### WHAT IS REQUIRED
Output only the lines of the entries that follow, starting at the one with "umso weniger Energie." and running down to the one with "closer look at", both included and unchanged.

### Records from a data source
Start of Block
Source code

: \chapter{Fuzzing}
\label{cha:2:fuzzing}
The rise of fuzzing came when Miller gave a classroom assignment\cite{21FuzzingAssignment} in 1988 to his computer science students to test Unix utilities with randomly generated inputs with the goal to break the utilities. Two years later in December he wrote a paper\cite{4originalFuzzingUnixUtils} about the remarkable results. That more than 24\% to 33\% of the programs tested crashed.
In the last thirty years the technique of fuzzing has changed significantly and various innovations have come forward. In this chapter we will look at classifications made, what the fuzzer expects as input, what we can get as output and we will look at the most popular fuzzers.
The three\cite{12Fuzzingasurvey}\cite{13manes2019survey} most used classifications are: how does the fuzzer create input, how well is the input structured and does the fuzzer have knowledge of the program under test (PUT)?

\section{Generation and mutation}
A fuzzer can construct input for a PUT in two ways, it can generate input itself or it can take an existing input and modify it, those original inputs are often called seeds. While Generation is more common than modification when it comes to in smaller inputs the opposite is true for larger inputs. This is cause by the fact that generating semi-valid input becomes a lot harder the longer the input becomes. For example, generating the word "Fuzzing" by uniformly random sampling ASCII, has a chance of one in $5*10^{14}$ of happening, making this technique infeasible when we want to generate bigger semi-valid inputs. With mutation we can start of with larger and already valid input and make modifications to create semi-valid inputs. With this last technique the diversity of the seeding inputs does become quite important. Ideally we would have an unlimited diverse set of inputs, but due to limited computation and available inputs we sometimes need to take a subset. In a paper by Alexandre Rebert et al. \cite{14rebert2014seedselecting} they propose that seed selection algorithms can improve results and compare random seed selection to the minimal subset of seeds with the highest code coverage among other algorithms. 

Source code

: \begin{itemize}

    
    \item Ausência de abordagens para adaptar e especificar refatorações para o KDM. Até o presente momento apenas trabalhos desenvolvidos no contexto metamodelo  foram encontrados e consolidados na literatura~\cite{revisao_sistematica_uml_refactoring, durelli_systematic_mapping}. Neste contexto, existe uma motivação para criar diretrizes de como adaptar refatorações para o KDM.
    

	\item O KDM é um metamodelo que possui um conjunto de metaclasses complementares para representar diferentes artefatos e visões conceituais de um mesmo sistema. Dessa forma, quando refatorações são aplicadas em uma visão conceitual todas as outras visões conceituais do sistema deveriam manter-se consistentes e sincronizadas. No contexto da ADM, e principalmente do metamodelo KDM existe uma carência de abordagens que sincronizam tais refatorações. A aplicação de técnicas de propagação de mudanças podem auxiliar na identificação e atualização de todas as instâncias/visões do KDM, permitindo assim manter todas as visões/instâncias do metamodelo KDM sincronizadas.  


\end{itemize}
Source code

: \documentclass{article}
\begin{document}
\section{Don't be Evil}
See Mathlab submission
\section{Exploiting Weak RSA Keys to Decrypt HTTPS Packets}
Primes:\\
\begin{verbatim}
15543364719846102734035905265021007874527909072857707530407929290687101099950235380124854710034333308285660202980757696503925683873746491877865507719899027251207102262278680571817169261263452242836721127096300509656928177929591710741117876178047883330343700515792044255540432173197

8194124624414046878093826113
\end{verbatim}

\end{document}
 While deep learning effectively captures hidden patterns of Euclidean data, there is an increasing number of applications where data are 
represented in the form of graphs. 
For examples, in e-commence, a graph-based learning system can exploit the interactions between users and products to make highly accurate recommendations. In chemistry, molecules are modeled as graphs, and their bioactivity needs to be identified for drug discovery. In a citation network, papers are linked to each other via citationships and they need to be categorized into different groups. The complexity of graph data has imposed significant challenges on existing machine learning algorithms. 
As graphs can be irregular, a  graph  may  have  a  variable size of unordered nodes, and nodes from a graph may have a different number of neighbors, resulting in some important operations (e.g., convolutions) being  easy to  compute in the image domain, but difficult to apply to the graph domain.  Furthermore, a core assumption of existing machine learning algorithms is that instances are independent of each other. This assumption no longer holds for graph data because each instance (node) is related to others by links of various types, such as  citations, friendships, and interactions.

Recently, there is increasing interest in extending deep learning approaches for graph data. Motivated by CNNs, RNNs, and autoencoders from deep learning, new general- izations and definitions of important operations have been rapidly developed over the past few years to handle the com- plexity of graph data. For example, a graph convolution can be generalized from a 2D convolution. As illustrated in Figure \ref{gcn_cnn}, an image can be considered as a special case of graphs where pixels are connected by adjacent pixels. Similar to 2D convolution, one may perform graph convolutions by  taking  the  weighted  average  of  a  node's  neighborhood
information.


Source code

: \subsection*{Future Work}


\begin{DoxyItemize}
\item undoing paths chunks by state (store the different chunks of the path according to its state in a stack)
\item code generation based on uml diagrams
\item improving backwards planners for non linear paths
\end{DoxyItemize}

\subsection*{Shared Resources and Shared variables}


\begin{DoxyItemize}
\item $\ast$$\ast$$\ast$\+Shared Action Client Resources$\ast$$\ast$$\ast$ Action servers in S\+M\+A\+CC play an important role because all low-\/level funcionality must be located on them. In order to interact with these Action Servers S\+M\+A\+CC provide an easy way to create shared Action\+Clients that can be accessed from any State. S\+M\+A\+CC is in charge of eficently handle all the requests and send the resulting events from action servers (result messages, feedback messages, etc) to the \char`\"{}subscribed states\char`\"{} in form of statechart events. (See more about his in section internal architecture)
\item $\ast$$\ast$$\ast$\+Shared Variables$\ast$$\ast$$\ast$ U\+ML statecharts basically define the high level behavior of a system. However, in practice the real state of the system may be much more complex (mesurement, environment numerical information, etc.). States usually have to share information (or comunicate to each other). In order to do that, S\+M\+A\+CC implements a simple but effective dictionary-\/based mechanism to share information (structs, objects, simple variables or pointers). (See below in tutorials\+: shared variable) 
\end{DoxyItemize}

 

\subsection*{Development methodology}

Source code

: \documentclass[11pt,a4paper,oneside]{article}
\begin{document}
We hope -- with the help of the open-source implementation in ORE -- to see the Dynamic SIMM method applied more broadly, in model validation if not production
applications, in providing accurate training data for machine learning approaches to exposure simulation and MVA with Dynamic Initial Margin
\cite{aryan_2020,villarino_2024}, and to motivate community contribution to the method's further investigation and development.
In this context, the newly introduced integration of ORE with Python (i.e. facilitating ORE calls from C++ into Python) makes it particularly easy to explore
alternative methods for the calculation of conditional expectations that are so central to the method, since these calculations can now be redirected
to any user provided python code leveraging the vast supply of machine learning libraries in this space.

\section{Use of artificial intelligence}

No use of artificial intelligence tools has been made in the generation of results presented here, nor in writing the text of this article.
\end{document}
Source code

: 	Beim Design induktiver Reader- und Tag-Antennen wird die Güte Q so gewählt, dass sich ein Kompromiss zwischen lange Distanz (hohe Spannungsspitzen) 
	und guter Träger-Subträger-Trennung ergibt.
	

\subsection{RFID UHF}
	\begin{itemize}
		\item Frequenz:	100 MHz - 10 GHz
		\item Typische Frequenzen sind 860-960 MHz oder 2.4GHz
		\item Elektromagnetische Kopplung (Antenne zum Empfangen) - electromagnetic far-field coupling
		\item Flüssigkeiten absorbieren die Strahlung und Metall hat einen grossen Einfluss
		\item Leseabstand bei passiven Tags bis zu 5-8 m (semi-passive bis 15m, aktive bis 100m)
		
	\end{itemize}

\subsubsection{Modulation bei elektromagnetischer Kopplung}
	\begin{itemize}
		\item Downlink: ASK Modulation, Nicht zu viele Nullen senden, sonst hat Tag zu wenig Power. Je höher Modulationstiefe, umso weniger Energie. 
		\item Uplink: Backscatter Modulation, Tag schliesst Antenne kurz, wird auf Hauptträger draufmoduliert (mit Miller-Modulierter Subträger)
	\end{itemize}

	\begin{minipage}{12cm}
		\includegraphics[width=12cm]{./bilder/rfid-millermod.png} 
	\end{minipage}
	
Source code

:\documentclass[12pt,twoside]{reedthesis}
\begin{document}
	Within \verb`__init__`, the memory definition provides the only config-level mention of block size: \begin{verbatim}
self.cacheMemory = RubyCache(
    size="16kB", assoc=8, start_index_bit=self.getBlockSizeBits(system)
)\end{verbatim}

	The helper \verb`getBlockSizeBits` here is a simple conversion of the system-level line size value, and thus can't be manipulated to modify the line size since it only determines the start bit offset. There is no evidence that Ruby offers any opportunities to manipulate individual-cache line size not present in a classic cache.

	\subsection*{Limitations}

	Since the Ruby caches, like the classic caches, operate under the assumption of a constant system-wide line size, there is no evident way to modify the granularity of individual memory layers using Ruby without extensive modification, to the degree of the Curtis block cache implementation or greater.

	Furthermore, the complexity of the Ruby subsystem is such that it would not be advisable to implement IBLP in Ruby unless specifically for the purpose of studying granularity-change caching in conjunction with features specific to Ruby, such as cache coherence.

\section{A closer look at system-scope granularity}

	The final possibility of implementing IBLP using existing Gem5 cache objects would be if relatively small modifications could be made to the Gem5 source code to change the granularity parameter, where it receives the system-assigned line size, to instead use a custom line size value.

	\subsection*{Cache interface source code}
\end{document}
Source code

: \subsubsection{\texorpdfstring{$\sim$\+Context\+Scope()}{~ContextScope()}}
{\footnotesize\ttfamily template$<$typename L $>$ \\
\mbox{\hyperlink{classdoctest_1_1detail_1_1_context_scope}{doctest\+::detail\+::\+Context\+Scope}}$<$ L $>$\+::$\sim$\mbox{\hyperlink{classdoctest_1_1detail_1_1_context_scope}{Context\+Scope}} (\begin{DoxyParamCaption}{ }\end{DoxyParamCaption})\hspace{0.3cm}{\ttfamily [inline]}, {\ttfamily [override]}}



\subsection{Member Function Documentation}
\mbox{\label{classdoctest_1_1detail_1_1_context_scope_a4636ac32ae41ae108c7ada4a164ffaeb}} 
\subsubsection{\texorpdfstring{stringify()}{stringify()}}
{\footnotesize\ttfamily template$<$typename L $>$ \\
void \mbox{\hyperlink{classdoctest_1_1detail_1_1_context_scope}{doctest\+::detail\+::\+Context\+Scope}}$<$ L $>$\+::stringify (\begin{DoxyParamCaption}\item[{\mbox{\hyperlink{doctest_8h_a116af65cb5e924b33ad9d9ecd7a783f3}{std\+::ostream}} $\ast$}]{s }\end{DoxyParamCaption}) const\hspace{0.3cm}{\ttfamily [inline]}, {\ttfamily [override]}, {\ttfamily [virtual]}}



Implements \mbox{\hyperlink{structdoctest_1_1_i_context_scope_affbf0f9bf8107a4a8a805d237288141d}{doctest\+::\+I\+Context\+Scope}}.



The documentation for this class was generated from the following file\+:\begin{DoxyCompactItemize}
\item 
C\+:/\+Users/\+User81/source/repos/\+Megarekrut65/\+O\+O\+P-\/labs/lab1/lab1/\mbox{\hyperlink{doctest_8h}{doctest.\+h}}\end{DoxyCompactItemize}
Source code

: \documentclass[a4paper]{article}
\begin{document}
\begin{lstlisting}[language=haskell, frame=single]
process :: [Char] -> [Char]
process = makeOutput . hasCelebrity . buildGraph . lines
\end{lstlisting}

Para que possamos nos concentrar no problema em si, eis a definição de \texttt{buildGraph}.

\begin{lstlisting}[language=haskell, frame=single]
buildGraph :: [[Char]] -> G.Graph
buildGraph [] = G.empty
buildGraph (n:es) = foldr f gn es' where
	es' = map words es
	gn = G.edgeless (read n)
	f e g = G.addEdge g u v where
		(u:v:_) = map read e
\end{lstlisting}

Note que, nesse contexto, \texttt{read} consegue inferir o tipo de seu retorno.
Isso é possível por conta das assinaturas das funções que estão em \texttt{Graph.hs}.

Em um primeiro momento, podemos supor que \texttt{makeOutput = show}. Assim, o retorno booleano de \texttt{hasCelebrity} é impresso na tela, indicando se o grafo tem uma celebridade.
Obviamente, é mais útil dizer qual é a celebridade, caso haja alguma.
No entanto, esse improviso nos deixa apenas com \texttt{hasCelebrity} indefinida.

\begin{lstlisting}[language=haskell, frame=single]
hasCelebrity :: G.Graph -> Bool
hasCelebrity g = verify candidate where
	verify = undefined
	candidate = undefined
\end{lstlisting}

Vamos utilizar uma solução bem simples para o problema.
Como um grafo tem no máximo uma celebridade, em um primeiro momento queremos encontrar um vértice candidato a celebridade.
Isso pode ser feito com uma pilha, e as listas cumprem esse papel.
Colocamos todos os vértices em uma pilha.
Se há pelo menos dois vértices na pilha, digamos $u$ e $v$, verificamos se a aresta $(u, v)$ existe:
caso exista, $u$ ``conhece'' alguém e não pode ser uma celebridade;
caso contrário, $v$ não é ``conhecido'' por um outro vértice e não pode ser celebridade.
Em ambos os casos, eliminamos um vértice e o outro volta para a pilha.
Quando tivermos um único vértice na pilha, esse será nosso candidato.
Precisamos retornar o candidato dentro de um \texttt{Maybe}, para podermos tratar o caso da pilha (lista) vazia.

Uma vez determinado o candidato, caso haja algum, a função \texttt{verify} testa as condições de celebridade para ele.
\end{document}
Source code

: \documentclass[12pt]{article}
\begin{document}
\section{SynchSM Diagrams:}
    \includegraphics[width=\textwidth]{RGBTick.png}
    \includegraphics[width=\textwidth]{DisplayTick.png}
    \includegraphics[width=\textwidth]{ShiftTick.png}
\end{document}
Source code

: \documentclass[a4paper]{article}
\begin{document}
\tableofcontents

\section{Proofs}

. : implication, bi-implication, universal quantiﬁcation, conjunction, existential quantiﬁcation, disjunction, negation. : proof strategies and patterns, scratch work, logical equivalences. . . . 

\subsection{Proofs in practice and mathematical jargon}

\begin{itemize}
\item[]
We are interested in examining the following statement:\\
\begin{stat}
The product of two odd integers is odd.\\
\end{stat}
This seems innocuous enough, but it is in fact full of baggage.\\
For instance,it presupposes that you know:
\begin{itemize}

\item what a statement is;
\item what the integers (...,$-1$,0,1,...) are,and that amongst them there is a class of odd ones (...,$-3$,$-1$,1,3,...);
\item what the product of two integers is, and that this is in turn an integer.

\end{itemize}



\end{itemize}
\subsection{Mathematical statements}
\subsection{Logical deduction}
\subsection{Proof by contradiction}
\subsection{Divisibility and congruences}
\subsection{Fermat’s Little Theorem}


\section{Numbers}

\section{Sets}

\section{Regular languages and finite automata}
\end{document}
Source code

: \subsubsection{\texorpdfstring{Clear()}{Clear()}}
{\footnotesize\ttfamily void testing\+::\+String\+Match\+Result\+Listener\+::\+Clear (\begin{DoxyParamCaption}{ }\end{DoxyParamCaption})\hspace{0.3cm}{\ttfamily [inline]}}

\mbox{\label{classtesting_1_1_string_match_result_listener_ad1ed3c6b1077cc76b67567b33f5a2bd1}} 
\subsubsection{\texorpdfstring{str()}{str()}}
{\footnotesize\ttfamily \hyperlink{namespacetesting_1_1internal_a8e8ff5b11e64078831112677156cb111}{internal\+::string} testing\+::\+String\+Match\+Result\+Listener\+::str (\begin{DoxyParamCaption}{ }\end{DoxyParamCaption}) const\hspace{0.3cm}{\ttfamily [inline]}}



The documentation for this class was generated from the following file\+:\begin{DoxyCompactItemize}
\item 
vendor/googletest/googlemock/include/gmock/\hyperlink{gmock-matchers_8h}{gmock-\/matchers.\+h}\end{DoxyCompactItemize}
End of Block
### RESPONSE TO THIS TASK
		\item Downlink: ASK Modulation, Nicht zu viele Nullen senden, sonst hat Tag zu wenig Power. Je höher Modulationstiefe, umso weniger Energie. 
		\item Uplink: Backscatter Modulation, Tag schliesst Antenne kurz, wird auf Hauptträger draufmoduliert (mit Miller-Modulierter Subträger)
	\end{itemize}

	\begin{minipage}{12cm}
		\includegraphics[width=12cm]{./bilder/rfid-millermod.png} 
	\end{minipage}
	
Source code

:\documentclass[12pt,twoside]{reedthesis}
\begin{document}
	Within \verb`__init__`, the memory definition provides the only config-level mention of block size: \begin{verbatim}
self.cacheMemory = RubyCache(
    size="16kB", assoc=8, start_index_bit=self.getBlockSizeBits(system)
)\end{verbatim}

	The helper \verb`getBlockSizeBits` here is a simple conversion of the system-level line size value, and thus can't be manipulated to modify the line size since it only determines the start bit offset. There is no evidence that Ruby offers any opportunities to manipulate individual-cache line size not present in a classic cache.

	\subsection*{Limitations}

	Since the Ruby caches, like the classic caches, operate under the assumption of a constant system-wide line size, there is no evident way to modify the granularity of individual memory layers using Ruby without extensive modification, to the degree of the Curtis block cache implementation or greater.

	Furthermore, the complexity of the Ruby subsystem is such that it would not be advisable to implement IBLP in Ruby unless specifically for the purpose of studying granularity-change caching in conjunction with features specific to Ruby, such as cache coherence.

\section{A closer look at system-scope granularity}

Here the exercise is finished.